ASEAN KEY DESTINATIONS
June 9, 2008
Toyota Motor Corporation is set to start producing hybrid cars and vehicles that run on E85 (85% ethanol and 15% petrol) in Thailand amid growing demand for the fuel-efficient vehicles in the wake of record high oil prices, a Japanese business daily reported Saturday.
The Japanese auto giant plans to make the Toyota Camry Hybrid later this year in Thailand and in 2010 in Australia by using existing production lines for its standard Camry model there, the Nikkei business daily said.
Toyota aims to lift its production of hybrid vehicles to 10,000 units within three to four years at each plant, the newspaper said.
Toyota introduced the hybrid in 1997. Production is largely in Japan, although it has also made them in the United States and China.
Toyota's hybrid output jumped 25 percent to 430,000 units in 2007 and is expected to soar to one million units in the early 2010s.
In Thailand, the car maker’s local unit Toyota Motor Thailand expects to start marketing its first E85-fuelled vehicles according to the company’s vice chairman Ninnart Chaitheerapinyo.
He welcomed the government’s tax incentive of 25 percent on small E85 vehicles, saying that the rate was reasonable as the cost to assemble an eco-car is 50,000-100,000 baht higher due to better fuel efficiency.
Thai government is promoting the manufacture of so called eco-cars, which are expected to meet strict fuel economy specifications, running for at least 20 kilometres on one litre.
Vehicles using the blend of 85-percent ethanol and 15-percent petrol would consume about 30 percent more fuel but motorists would save money since ethanol feedstock, mainly molasses and tapioca, can be locally sourced.

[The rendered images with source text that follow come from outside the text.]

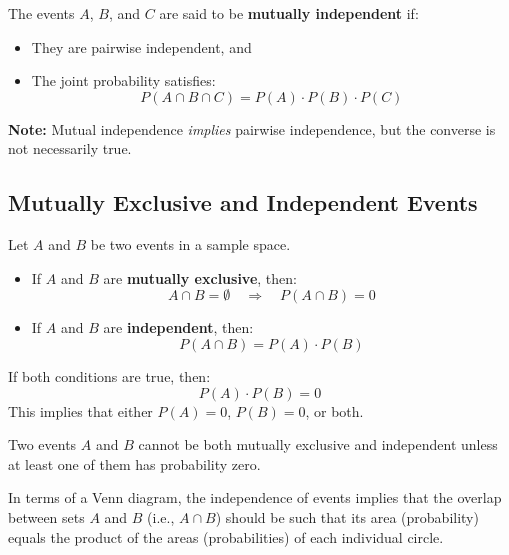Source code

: \documentclass[twoside]{book}
\begin{document}
The events \( A \), \( B \), and \( C \) are said to be \textbf{mutually independent} if:
\begin{itemize}
    \item They are pairwise independent, and
    \item The joint probability satisfies:
    \[
    P(A \cap B \cap C) = P(A) \cdot P(B) \cdot P(C)
    \]
\end{itemize}

\textbf{Note:} Mutual independence \emph{implies} pairwise independence, but the converse is not necessarily true.

\subsection{Mutually Exclusive and Independent Events}

Let \( A \) and \( B \) be two events in a sample space.

\begin{itemize}
    \item If \( A \) and \( B \) are \textbf{mutually exclusive}, then:
    \[
    A \cap B = \emptyset \quad \Rightarrow \quad P(A \cap B) = 0
    \]

    \item If \( A \) and \( B \) are \textbf{independent}, then:
    \[
    P(A \cap B) = P(A) \cdot P(B)
    \]
\end{itemize}

If both conditions are true, then:
\[
P(A) \cdot P(B) = 0
\]
This implies that either \( P(A) = 0 \), \( P(B) = 0 \), or both.

\begin{textbox}
Two events \( A \) and \( B \) cannot be both mutually exclusive and independent unless at least one of them has probability zero.
\end{textbox}


In terms of a Venn diagram, the independence of events implies that the overlap between sets \( A \) and \( B \) (i.e., \( A \cap B \)) should be such that its area (probability) equals the product of the areas (probabilities) of each individual circle.

\begin{center}
\end{center}
\end{document}
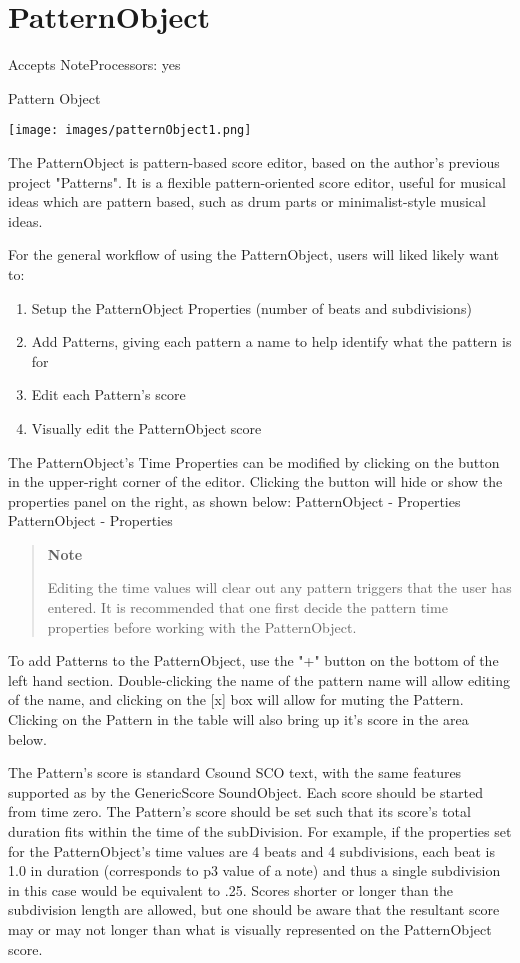 \section{PatternObject}\label{patternObject}

Accepts NoteProcessors: yes

Pattern Object

\texttt{[image: images/patternObject1.png]}

The PatternObject is pattern-based score editor, based on the author's
previous project "Patterns". It is a flexible pattern-oriented score
editor, useful for musical ideas which are pattern based, such as drum
parts or minimalist-style musical ideas.

For the general workflow of using the PatternObject, users will liked
likely want to:

\begin{enumerate}
\def\labelenumi{\arabic{enumi}.}
\item
  Setup the PatternObject Properties (number of beats and subdivisions)
\item
  Add Patterns, giving each pattern a name to help identify what the
  pattern is for
\item
  Edit each Pattern's score
\item
  Visually edit the PatternObject score
\end{enumerate}

The PatternObject's Time Properties can be modified by clicking on the
button in the upper-right corner of the editor. Clicking the button will
hide or show the properties panel on the right, as shown below:
PatternObject - Properties PatternObject - Properties

\begin{quote}
\textbf{Note}

Editing the time values will clear out any pattern triggers that the
user has entered. It is recommended that one first decide the pattern
time properties before working with the PatternObject.
\end{quote}

To add Patterns to the PatternObject, use the "+" button on the bottom
of the left hand section. Double-clicking the name of the pattern name
will allow editing of the name, and clicking on the {[}x{]} box will
allow for muting the Pattern. Clicking on the Pattern in the table will
also bring up it's score in the area below.

The Pattern's score is standard Csound SCO text, with the same features
supported as by the GenericScore SoundObject. Each score should be
started from time zero. The Pattern's score should be set such that its
score's total duration fits within the time of the subDivision. For
example, if the properties set for the PatternObject's time values are 4
beats and 4 subdivisions, each beat is 1.0 in duration (corresponds to
p3 value of a note) and thus a single subdivision in this case would be
equivalent to .25. Scores shorter or longer than the subdivision length
are allowed, but one should be aware that the resultant score may or may
not longer than what is visually represented on the PatternObject score.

Meanwhile, Mitsubishi Motors Corp. plans to launch an eco-friendly electric vehicle based on its subcompact small car in Japan next year, Nikkei said.
Annual output is estimated at 2,000 cars at the start and will be raised to 10,000 in 2011, it said.
Exports are to start in 2010 to Britain, France and other parts of Europe as well as to Australia, Singapore and the United States, it added.
Sales of eco-friendly cars have been rising not only in Japan and the United States but also in developing countries in Southeast Asia.